Task
Only one stretch of the data below is wanted: the lines starting at the one with "Encodes and decodes hex strings" and ending at the one with "Extracts the source code from a website", both included, given again exactly.

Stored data
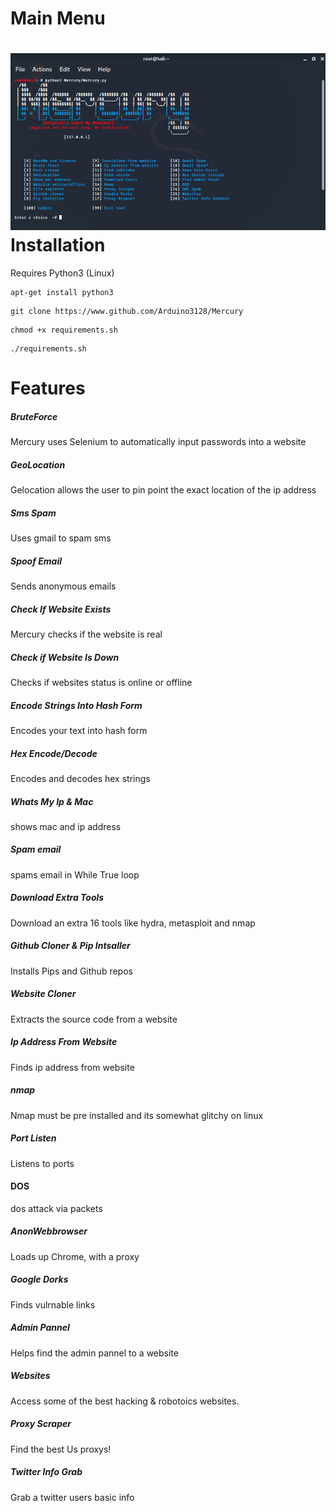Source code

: 
Main Menu
======
![Screenshot](preview.png)
Installation
=====
Requires Python3 (Linux)
```
apt-get install python3
```


```
git clone https://www.github.com/Arduino3128/Mercury
```




```
chmod +x requirements.sh
```



```
./requirements.sh
```


Features
======

##### BruteForce
Mercury uses Selenium to automatically
input passwords into a website



##### GeoLocation
Gelocation allows the user to pin point the
exact location of the ip address



##### Sms Spam
Uses gmail to spam sms



##### Spoof Email
Sends anonymous emails



##### Check If Website Exists
Mercury checks if the website is real



##### Check if Website Is Down
Checks if websites status is online or offline




##### Encode Strings Into Hash Form
Encodes your text into hash form




##### Hex Encode/Decode
Encodes and decodes hex strings




##### Whats My Ip & Mac
shows mac and ip address





##### Spam email
spams email in While True loop




##### Download Extra Tools
Download an extra 16 tools like hydra, metasploit and nmap




#####  Github Cloner & Pip Intsaller
Installs Pips and Github repos





##### Website Cloner
Extracts the source code from a website





##### Ip Address From Website
Finds ip address from website




##### nmap
Nmap must be pre installed
and its somewhat glitchy on linux




##### Port Listen
Listens to ports

#### DOS
dos attack via packets


##### AnonWebbrowser
Loads up Chrome, with a proxy




##### Google Dorks
Finds vulrnable links




##### Admin Pannel
Helps find the admin pannel to a website



##### Websites
Access some of the best hacking & robotoics websites.



##### Proxy Scraper
Find the best Us proxys!



##### Twitter Info Grab

Grab a twitter users basic info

Output of the task
Encodes and decodes hex strings




##### Whats My Ip & Mac
shows mac and ip address





##### Spam email
spams email in While True loop




##### Download Extra Tools
Download an extra 16 tools like hydra, metasploit and nmap




#####  Github Cloner & Pip Intsaller
Installs Pips and Github repos





##### Website Cloner
Extracts the source code from a website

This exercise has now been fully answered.